→ Assignment: One number is the whole answer: the tally of lines in the records below that contain "Apache".

--- Material to process Enclosed Below ---

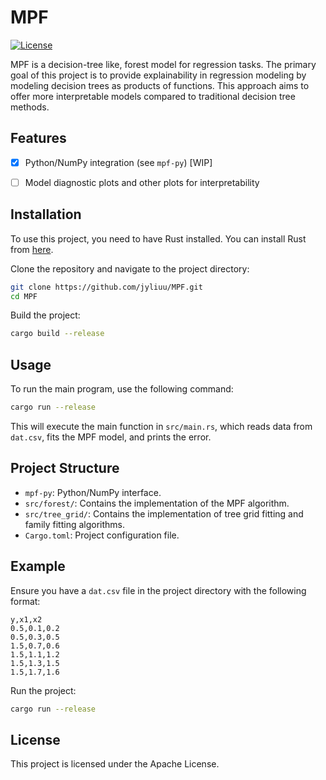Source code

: # MPF

[![License](https://img.shields.io/badge/License-Apache_2.0-blue.svg)](https://opensource.org/licenses/Apache-2.0)


MPF is a decision-tree like, forest model for regression tasks. The primary goal of this project is to provide explainability in regression modeling by modeling decision trees as products of functions. This approach aims to offer more interpretable models compared to traditional decision tree methods.

## Features
 - [x] Python/NumPy integration (see `mpf-py`) [WIP]
 - [ ] Model diagnostic plots and other plots for interpretability 


## Installation

To use this project, you need to have Rust installed. You can install Rust from [here](https://www.rust-lang.org/tools/install).

Clone the repository and navigate to the project directory:

```sh
git clone https://github.com/jyliuu/MPF.git
cd MPF
```

Build the project:

```sh
cargo build --release
```

## Usage

To run the main program, use the following command:

```sh
cargo run --release
```

This will execute the main function in `src/main.rs`, which reads data from `dat.csv`, fits the MPF model, and prints the error.

## Project Structure

- `mpf-py`: Python/NumPy interface.
- `src/forest/`: Contains the implementation of the MPF algorithm.
- `src/tree_grid/`: Contains the implementation of tree grid fitting and family fitting algorithms.
- `Cargo.toml`: Project configuration file.

## Example

Ensure you have a `dat.csv` file in the project directory with the following format:

```csv
y,x1,x2
0.5,0.1,0.2
0.5,0.3,0.5
1.5,0.7,0.6
1.5,1.1,1.2
1.5,1.3,1.5
1.5,1.7,1.6
```

Run the project:

```sh
cargo run --release
```

## License

This project is licensed under the Apache License.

--- End of Enclosed Material to process ---

→ Task solution: 2